Source data:
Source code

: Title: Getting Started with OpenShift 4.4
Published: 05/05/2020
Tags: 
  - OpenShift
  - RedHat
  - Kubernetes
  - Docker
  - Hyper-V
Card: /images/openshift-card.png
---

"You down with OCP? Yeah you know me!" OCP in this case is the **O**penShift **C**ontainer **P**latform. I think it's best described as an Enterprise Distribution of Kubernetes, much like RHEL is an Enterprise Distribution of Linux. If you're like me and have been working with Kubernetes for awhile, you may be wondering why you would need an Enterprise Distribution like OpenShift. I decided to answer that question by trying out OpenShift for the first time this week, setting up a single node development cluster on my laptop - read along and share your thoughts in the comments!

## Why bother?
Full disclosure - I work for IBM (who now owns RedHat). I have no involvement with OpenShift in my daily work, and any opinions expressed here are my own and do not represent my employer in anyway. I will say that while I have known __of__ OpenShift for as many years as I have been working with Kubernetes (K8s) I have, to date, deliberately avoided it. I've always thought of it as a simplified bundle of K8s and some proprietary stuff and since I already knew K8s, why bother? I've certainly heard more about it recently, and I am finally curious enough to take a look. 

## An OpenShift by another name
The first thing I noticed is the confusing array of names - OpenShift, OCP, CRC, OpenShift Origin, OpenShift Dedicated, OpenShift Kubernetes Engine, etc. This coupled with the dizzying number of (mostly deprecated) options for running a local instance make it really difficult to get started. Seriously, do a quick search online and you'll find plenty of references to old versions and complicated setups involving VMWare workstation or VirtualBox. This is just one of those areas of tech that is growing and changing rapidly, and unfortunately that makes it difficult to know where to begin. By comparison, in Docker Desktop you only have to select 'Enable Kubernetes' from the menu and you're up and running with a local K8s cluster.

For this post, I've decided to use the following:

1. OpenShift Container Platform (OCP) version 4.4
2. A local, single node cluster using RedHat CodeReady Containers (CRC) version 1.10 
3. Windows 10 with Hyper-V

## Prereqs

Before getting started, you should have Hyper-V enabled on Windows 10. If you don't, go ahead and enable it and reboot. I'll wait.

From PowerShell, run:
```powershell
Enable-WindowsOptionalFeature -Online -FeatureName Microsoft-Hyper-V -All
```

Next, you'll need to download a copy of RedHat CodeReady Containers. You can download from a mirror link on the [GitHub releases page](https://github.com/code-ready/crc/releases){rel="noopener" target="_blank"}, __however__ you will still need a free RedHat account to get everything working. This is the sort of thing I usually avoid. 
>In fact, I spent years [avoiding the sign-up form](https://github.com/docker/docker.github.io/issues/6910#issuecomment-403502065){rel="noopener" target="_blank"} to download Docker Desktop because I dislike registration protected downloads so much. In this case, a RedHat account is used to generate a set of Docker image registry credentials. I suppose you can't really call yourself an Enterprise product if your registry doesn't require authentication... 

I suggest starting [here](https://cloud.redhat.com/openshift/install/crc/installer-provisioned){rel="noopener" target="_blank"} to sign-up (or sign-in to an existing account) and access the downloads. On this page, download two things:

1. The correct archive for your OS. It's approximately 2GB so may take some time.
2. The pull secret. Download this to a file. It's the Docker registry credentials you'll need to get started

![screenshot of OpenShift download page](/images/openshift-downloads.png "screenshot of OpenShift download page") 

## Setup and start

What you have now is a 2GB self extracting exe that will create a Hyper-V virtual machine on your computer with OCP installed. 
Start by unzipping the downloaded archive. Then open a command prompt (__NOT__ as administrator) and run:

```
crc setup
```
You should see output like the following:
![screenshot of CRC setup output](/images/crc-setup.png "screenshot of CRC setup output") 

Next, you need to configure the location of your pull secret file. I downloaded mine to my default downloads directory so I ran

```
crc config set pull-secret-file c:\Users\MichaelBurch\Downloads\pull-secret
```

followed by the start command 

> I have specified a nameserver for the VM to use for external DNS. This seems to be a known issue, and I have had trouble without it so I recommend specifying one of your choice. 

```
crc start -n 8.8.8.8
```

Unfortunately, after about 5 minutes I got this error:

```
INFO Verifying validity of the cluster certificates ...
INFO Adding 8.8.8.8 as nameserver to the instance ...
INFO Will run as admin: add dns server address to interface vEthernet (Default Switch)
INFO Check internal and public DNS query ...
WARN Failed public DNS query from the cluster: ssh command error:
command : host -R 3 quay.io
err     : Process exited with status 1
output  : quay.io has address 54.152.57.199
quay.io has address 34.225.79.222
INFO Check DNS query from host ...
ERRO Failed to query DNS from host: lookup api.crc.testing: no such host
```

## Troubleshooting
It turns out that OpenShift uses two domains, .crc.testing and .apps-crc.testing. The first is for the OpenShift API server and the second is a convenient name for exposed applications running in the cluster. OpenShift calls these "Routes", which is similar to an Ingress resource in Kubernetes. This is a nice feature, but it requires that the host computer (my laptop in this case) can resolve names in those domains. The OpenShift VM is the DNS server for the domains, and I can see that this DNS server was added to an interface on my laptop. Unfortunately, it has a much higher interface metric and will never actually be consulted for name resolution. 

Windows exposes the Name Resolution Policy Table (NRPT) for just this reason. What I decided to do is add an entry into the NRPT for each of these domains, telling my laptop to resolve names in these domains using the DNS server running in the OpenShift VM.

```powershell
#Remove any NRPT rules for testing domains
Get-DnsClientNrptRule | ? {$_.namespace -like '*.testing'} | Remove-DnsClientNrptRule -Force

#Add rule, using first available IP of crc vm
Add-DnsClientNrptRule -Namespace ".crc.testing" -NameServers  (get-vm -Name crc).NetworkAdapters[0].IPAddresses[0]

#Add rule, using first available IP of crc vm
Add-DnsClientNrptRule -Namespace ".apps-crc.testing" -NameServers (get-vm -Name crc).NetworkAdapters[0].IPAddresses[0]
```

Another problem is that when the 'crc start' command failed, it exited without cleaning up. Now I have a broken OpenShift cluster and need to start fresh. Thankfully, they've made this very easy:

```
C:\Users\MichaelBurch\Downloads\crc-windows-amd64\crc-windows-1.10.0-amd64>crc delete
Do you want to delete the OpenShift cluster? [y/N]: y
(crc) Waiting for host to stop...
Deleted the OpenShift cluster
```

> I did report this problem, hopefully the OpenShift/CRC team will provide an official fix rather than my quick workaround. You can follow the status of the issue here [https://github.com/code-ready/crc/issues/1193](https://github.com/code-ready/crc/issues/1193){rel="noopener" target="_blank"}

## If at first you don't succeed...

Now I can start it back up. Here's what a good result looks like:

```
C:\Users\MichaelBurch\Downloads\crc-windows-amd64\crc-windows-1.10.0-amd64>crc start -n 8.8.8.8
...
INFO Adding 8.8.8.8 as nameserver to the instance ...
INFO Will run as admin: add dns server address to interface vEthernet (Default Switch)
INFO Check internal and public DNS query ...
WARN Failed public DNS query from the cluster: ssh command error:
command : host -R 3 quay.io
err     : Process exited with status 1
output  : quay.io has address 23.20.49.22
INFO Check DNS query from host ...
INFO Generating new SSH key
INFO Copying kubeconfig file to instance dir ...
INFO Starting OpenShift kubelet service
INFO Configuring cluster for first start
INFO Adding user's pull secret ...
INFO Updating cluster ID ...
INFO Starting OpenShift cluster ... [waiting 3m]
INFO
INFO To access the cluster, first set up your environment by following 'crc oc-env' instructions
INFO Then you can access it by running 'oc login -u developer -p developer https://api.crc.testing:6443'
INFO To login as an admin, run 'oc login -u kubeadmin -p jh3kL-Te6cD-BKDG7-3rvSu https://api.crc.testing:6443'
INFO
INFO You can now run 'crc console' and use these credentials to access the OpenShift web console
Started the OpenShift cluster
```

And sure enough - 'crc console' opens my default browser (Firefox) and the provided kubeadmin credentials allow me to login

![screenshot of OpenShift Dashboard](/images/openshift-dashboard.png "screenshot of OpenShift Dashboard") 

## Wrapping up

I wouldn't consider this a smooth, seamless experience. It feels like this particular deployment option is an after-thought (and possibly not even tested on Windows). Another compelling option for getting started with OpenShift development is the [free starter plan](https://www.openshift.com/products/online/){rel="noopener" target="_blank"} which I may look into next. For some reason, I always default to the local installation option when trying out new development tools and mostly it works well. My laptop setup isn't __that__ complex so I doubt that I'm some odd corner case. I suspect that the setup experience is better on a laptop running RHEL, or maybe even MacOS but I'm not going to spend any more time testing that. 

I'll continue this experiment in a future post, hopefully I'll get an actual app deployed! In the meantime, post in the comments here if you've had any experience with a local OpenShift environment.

--

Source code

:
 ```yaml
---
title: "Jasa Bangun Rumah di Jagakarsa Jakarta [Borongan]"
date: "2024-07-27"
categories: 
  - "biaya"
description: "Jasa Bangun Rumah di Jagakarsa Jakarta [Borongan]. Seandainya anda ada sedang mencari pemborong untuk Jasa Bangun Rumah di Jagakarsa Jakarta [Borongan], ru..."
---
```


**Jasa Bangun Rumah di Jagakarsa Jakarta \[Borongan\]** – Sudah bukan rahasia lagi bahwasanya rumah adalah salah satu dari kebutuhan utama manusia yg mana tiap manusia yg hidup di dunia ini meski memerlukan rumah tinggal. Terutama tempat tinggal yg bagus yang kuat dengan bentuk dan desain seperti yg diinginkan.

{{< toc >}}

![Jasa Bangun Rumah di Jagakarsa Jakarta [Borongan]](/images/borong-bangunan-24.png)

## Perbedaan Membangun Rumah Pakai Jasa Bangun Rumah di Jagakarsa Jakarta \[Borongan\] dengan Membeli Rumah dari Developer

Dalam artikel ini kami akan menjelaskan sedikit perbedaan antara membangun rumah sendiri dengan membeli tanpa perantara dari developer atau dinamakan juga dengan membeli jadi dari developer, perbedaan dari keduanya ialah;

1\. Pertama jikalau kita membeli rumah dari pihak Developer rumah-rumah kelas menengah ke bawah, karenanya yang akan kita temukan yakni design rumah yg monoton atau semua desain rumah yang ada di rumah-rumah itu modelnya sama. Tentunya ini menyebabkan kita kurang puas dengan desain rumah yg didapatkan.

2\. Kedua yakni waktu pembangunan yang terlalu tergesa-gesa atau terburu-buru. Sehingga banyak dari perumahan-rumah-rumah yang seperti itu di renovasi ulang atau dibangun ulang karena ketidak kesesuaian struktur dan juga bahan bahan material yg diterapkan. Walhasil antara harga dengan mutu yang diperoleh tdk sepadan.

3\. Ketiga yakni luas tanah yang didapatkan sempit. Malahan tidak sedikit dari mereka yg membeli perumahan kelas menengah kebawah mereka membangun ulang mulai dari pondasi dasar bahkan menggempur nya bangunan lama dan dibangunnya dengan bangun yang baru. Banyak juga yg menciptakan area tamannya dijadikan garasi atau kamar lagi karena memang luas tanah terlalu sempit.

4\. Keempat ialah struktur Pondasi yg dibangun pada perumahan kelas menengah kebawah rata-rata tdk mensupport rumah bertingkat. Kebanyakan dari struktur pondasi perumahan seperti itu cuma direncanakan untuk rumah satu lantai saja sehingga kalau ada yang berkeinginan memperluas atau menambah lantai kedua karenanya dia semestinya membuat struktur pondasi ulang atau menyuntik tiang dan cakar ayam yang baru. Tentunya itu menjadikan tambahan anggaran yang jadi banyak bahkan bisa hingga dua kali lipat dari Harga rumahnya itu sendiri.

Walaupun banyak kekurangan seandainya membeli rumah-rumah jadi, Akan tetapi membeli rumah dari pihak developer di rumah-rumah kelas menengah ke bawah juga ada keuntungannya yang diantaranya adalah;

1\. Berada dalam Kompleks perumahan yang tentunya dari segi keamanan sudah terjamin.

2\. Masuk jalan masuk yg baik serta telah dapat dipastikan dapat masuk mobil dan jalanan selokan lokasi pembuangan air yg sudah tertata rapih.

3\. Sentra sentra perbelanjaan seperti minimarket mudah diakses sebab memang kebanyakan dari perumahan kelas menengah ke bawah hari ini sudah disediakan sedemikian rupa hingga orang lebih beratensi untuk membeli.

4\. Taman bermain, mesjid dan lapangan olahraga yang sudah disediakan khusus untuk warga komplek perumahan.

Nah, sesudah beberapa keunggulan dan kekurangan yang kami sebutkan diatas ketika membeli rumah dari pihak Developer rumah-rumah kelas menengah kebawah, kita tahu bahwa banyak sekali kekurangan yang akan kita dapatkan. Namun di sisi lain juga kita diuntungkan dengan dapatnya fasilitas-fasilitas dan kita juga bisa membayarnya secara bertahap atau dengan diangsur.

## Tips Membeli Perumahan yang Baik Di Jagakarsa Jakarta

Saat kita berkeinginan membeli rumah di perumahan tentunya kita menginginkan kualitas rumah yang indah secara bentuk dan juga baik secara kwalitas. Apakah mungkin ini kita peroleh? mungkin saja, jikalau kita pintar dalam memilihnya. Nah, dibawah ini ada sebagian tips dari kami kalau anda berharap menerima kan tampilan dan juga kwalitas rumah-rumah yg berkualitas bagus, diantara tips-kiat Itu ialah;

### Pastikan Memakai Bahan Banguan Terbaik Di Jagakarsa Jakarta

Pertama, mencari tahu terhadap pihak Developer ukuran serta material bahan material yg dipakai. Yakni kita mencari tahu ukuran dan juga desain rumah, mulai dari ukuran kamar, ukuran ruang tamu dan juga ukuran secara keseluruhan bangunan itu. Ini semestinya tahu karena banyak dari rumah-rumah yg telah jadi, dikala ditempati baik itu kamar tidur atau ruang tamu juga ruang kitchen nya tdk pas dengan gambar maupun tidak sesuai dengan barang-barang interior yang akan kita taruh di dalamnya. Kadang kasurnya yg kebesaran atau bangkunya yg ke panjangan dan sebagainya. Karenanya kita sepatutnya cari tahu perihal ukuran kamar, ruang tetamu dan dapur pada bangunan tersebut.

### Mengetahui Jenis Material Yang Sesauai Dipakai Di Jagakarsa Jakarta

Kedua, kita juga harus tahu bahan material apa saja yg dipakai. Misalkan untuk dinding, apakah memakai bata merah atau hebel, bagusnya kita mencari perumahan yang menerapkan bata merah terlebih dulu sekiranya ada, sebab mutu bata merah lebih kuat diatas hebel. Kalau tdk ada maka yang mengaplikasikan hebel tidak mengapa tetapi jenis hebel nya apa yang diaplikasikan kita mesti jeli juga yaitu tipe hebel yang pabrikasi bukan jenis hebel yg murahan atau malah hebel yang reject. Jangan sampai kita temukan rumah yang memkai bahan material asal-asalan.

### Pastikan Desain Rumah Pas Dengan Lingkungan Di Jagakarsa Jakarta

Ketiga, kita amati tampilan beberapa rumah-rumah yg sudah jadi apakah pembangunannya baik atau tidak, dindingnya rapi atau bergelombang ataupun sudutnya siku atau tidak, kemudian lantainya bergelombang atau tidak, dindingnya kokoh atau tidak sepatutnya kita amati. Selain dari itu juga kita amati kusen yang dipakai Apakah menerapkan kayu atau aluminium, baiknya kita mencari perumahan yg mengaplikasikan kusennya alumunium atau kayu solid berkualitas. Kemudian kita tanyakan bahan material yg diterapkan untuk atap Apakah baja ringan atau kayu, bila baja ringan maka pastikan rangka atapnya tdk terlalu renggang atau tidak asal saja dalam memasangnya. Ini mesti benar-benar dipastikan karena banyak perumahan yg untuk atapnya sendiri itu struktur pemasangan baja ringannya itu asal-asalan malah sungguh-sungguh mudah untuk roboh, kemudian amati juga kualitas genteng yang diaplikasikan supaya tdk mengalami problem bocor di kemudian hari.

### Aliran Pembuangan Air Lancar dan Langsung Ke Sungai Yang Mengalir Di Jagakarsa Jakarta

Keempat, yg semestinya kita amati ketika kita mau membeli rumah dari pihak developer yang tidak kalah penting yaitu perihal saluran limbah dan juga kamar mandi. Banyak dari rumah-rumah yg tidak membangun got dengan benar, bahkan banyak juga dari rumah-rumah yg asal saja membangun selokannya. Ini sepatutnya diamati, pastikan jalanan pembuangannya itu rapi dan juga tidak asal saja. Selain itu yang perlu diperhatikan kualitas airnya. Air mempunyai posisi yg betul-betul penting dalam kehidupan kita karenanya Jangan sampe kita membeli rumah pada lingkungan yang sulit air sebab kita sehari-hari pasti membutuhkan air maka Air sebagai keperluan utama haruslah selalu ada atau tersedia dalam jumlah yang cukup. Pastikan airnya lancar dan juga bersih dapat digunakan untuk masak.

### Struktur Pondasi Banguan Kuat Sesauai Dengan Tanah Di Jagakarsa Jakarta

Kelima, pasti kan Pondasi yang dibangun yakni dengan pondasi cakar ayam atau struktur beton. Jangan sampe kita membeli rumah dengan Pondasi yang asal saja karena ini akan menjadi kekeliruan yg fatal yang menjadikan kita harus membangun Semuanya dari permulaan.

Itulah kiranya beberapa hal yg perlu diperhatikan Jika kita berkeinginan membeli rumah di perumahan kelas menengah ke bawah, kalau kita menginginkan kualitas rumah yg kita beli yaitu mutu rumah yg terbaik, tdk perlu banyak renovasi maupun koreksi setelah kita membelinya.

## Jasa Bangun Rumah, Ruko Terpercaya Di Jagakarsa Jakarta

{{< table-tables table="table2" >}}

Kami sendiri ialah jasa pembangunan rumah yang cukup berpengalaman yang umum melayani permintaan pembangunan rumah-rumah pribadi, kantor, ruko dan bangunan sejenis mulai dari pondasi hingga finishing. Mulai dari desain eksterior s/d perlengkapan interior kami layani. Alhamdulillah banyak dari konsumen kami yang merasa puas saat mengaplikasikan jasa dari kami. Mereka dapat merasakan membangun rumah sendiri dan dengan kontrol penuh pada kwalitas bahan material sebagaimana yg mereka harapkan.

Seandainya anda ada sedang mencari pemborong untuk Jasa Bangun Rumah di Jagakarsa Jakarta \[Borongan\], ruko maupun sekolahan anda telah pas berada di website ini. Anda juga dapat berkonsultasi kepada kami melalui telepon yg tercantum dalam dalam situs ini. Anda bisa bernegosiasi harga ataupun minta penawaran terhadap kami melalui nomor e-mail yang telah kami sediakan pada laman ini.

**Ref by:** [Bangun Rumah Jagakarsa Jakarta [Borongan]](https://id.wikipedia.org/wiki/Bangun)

Exercise directions —
The lines above from the one with "Card: /images/openshift-card.png" through the one with "## An OpenShift by another name" are to be duplicated exactly, ends included, with nothing added.

Result below —
Card: /images/openshift-card.png
---

"You down with OCP? Yeah you know me!" OCP in this case is the **O**penShift **C**ontainer **P**latform. I think it's best described as an Enterprise Distribution of Kubernetes, much like RHEL is an Enterprise Distribution of Linux. If you're like me and have been working with Kubernetes for awhile, you may be wondering why you would need an Enterprise Distribution like OpenShift. I decided to answer that question by trying out OpenShift for the first time this week, setting up a single node development cluster on my laptop - read along and share your thoughts in the comments!

## Why bother?
Full disclosure - I work for IBM (who now owns RedHat). I have no involvement with OpenShift in my daily work, and any opinions expressed here are my own and do not represent my employer in anyway. I will say that while I have known __of__ OpenShift for as many years as I have been working with Kubernetes (K8s) I have, to date, deliberately avoided it. I've always thought of it as a simplified bundle of K8s and some proprietary stuff and since I already knew K8s, why bother? I've certainly heard more about it recently, and I am finally curious enough to take a look. 

## An OpenShift by another name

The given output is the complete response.